> **Task statement**
Return exactly those lines of the material below that fall between the line holding "such an operator" and the line holding "the restriction carries", inclusive.

-*-

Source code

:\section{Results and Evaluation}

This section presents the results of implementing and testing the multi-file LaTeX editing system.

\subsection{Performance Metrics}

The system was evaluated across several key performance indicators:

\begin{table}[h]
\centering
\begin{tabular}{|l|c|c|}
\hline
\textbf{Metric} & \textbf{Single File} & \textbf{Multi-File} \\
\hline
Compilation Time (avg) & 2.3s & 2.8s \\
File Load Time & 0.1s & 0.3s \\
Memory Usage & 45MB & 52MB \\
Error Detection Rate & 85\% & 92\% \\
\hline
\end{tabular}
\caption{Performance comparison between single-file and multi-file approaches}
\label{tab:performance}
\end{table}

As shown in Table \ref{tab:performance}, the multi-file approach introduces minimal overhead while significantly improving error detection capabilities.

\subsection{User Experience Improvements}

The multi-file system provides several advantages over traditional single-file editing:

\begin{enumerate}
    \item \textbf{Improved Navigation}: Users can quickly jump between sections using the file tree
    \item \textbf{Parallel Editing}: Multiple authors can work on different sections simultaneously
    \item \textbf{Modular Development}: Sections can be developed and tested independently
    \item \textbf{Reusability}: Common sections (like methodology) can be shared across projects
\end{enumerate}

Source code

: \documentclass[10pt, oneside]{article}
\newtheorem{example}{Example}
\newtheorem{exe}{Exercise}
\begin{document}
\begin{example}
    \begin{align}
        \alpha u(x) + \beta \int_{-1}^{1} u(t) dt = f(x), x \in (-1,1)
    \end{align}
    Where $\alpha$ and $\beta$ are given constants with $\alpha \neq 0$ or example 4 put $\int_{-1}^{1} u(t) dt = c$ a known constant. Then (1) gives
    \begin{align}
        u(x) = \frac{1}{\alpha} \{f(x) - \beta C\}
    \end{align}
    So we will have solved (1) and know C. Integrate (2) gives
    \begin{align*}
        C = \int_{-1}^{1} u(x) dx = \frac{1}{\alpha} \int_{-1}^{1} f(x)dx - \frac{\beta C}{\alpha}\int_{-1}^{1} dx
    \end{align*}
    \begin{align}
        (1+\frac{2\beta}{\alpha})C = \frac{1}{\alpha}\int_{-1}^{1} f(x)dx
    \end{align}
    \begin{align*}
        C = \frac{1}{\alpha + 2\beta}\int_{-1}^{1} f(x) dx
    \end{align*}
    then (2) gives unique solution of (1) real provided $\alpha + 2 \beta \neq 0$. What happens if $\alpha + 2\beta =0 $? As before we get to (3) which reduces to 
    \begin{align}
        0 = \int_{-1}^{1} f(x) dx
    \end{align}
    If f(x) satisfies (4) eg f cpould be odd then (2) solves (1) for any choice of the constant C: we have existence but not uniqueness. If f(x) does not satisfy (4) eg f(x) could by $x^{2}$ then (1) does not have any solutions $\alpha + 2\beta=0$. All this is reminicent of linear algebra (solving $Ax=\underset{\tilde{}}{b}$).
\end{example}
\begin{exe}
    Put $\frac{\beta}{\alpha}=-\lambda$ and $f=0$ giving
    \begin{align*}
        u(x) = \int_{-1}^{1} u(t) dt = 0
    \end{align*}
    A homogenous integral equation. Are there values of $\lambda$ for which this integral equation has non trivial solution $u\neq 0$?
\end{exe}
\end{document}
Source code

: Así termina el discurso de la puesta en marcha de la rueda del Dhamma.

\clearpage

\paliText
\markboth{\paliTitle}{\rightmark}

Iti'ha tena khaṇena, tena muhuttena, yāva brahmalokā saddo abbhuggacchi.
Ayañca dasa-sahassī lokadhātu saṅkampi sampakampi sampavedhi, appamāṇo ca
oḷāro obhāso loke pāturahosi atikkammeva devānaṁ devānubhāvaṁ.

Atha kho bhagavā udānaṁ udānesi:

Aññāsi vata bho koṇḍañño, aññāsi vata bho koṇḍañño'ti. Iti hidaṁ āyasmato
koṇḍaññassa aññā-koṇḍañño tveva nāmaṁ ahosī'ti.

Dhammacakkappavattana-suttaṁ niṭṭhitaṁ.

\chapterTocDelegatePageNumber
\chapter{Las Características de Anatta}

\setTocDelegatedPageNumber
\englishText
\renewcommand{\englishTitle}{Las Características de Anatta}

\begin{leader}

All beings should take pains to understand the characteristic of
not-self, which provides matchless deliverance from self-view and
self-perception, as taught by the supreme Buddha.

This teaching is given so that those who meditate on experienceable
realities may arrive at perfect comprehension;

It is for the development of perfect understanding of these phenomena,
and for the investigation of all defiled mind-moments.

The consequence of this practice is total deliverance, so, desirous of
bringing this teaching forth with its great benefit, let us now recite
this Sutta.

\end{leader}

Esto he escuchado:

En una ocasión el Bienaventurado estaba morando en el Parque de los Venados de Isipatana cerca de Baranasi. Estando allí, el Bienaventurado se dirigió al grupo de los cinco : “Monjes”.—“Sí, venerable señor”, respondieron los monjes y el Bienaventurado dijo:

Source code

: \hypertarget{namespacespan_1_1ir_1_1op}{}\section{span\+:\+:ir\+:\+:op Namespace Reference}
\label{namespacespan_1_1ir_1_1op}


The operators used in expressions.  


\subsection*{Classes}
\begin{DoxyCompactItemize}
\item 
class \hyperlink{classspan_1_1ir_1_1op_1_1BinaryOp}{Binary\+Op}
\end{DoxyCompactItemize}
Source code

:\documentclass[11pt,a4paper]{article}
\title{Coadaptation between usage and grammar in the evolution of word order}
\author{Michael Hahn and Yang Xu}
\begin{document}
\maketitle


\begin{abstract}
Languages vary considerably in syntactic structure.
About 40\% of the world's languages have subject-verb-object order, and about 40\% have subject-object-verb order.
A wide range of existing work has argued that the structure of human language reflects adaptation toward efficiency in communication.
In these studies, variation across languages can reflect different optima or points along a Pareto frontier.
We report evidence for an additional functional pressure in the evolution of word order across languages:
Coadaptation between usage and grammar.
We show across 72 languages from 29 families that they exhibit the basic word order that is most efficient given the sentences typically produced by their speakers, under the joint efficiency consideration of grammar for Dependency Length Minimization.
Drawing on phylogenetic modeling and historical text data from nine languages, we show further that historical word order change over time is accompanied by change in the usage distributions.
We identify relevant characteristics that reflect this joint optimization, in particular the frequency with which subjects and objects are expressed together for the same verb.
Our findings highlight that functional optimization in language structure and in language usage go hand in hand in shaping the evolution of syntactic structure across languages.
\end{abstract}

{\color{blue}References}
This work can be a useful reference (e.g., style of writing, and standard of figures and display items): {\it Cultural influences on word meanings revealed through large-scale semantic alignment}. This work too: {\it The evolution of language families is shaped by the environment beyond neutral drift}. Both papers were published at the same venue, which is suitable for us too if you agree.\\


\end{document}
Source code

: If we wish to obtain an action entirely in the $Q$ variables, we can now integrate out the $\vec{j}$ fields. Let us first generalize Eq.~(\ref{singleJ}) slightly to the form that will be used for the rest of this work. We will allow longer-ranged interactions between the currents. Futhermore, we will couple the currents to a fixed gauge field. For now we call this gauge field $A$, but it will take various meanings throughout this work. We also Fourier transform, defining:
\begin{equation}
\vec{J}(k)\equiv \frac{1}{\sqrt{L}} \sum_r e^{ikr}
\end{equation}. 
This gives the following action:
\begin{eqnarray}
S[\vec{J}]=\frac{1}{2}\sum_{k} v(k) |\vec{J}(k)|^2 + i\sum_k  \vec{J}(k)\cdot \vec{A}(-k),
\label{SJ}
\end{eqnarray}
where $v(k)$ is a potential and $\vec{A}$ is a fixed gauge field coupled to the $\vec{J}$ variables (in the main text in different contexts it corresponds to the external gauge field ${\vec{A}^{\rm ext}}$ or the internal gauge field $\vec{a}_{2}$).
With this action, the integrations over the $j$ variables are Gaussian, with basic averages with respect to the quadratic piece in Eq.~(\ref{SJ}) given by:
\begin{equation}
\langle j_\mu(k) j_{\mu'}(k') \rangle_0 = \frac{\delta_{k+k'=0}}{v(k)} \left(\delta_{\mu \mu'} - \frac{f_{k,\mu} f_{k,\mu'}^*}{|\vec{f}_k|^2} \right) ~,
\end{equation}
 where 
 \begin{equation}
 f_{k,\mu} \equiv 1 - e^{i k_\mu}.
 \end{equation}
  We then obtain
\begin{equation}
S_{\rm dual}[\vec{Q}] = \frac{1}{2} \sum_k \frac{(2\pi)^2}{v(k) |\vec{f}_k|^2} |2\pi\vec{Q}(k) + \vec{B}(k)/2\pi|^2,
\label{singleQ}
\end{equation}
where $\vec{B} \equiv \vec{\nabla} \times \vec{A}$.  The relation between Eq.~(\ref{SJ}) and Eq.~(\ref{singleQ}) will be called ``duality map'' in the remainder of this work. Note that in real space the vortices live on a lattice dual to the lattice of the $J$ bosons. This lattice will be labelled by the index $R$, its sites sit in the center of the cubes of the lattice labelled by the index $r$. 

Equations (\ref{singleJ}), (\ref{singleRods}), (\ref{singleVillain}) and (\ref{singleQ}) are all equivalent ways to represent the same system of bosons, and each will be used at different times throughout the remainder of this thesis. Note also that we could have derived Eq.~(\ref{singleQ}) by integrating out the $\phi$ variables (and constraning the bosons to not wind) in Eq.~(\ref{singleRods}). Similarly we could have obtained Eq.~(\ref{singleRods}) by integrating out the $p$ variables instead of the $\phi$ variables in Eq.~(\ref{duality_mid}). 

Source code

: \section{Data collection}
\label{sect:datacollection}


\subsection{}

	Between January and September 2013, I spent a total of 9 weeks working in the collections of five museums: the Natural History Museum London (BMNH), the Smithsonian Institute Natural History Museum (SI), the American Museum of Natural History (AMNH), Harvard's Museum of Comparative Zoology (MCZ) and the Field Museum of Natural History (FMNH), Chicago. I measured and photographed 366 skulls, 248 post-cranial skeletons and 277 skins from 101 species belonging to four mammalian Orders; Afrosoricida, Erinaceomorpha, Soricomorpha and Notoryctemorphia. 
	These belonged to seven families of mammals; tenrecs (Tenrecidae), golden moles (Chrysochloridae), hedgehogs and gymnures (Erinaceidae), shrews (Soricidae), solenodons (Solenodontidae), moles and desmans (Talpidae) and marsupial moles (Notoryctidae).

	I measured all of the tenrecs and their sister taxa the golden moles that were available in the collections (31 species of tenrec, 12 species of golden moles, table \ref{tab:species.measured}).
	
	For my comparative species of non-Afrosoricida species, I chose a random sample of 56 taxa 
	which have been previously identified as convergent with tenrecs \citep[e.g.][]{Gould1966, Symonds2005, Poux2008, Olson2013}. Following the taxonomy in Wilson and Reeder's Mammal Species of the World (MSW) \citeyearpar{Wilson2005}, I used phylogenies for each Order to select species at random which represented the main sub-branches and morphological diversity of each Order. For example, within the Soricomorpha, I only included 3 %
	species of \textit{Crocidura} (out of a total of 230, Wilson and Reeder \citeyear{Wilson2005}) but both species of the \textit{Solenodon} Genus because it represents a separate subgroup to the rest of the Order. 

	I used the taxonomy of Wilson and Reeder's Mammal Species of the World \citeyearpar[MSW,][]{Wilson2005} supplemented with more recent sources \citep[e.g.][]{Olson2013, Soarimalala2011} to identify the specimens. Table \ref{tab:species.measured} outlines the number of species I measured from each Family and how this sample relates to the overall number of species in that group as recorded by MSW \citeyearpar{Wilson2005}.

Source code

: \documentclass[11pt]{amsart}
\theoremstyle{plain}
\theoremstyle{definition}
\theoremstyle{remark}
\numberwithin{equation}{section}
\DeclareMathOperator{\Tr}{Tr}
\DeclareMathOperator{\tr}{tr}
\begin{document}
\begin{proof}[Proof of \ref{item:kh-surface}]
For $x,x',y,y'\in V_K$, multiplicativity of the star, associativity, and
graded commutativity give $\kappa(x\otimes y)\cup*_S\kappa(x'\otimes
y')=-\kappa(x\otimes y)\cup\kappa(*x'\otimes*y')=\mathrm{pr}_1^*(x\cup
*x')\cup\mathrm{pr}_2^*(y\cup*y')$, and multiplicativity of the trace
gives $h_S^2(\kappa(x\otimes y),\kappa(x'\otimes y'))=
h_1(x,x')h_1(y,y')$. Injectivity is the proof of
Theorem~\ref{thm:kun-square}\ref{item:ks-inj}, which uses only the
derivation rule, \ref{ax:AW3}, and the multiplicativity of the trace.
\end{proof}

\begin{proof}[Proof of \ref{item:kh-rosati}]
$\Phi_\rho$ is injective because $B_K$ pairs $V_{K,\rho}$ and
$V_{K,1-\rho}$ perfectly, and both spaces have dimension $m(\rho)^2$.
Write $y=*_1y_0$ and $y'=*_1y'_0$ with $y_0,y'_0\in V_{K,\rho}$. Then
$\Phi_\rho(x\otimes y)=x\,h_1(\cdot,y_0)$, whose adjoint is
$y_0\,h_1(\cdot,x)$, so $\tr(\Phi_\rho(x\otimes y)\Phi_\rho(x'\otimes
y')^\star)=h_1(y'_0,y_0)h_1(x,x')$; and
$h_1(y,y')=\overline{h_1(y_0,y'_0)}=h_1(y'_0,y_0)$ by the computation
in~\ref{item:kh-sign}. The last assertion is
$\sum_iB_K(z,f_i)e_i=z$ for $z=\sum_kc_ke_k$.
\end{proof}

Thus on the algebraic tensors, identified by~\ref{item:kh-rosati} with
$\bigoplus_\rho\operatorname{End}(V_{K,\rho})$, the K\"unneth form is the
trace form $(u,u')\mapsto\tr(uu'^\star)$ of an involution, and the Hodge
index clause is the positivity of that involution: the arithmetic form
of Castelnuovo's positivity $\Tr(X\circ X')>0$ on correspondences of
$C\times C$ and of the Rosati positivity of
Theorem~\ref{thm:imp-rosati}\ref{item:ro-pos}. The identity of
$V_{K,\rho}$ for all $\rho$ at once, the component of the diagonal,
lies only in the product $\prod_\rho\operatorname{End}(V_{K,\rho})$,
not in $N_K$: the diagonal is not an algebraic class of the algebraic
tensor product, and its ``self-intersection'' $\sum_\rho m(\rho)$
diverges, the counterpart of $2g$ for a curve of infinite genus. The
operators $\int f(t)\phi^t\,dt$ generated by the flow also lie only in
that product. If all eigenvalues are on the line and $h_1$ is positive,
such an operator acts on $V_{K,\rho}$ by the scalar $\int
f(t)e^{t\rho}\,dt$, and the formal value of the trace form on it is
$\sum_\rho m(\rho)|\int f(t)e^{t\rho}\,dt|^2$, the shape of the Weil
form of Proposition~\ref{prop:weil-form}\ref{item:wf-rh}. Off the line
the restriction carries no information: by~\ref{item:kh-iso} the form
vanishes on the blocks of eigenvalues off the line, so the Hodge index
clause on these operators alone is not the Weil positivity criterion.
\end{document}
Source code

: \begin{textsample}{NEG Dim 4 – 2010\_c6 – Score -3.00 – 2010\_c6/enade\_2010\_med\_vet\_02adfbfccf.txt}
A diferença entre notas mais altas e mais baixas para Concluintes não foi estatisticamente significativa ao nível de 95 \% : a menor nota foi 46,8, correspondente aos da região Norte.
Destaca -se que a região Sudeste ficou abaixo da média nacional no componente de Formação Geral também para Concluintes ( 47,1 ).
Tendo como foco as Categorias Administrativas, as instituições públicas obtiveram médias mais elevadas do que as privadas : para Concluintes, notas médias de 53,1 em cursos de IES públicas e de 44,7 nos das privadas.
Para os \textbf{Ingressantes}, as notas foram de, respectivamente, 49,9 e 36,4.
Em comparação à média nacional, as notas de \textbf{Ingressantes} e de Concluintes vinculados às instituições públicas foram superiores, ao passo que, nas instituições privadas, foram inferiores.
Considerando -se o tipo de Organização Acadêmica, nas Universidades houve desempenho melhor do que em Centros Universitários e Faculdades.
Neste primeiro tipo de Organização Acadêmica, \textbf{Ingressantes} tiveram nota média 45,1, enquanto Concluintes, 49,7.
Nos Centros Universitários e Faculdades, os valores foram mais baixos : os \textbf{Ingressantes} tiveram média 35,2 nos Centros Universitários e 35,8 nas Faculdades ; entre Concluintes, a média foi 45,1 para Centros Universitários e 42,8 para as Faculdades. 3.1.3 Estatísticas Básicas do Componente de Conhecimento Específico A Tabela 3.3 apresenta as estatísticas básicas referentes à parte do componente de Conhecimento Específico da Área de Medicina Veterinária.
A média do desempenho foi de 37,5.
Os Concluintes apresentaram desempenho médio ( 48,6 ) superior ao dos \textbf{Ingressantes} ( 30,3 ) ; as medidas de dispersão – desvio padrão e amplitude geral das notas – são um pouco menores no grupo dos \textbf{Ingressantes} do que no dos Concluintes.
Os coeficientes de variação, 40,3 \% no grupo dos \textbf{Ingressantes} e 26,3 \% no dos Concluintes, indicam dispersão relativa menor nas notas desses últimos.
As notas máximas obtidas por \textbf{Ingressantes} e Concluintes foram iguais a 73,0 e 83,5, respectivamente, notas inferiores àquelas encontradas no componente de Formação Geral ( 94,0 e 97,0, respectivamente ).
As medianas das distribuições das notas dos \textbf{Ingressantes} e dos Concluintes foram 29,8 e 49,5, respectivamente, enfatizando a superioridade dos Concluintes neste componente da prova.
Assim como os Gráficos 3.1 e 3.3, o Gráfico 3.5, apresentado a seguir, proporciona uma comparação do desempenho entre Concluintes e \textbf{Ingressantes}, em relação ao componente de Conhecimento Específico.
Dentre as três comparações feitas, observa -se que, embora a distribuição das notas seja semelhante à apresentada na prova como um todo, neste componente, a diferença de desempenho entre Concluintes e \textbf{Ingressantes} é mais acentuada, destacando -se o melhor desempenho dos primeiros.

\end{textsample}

-*-

> **Problem solution**
such an operator acts on $V_{K,\rho}$ by the scalar $\int
f(t)e^{t\rho}\,dt$, and the formal value of the trace form on it is
$\sum_\rho m(\rho)|\int f(t)e^{t\rho}\,dt|^2$, the shape of the Weil
form of Proposition~\ref{prop:weil-form}\ref{item:wf-rh}. Off the line
the restriction carries no information: by~\ref{item:kh-iso} the form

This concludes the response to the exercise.